● **TASK DIRECTIONS**: Nothing but an exact copy is wanted here: the line with "- *Keuntungan bagi*: Produsen" and all the lines that follow it in the entries below.

● **Plain-text document sources**:

((

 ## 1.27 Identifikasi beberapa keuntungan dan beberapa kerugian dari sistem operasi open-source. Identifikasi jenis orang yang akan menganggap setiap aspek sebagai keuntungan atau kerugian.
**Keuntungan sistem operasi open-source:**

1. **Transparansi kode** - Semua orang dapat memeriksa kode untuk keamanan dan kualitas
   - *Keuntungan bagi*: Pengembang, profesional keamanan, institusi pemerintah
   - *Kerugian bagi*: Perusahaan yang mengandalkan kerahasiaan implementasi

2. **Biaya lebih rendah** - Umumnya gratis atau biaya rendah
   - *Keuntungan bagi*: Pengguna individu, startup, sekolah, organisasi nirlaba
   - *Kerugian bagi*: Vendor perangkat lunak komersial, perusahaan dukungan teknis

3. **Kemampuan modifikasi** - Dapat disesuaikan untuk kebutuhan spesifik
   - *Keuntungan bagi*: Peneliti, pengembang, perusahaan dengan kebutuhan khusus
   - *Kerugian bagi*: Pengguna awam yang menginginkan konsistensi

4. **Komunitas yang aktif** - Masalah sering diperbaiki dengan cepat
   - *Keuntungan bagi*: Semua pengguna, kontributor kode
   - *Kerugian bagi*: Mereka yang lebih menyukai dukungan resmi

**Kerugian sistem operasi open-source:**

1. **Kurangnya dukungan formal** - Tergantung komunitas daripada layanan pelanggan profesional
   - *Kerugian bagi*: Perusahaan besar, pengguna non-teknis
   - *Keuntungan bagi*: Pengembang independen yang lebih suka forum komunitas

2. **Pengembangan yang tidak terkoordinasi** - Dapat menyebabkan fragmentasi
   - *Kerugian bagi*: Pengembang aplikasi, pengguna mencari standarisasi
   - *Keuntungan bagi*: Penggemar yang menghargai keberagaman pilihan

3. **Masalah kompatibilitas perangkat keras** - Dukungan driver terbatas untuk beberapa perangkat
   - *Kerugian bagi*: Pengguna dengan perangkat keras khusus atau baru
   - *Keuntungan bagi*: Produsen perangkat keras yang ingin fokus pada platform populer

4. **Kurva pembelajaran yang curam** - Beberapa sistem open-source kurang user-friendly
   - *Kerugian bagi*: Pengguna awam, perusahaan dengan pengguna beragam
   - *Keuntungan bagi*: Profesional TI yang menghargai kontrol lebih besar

))

● **EXERCISE RESPONSE**:
   - *Keuntungan bagi*: Produsen perangkat keras yang ingin fokus pada platform populer

4. **Kurva pembelajaran yang curam** - Beberapa sistem open-source kurang user-friendly
   - *Kerugian bagi*: Pengguna awam, perusahaan dengan pengguna beragam
   - *Keuntungan bagi*: Profesional TI yang menghargai kontrol lebih besar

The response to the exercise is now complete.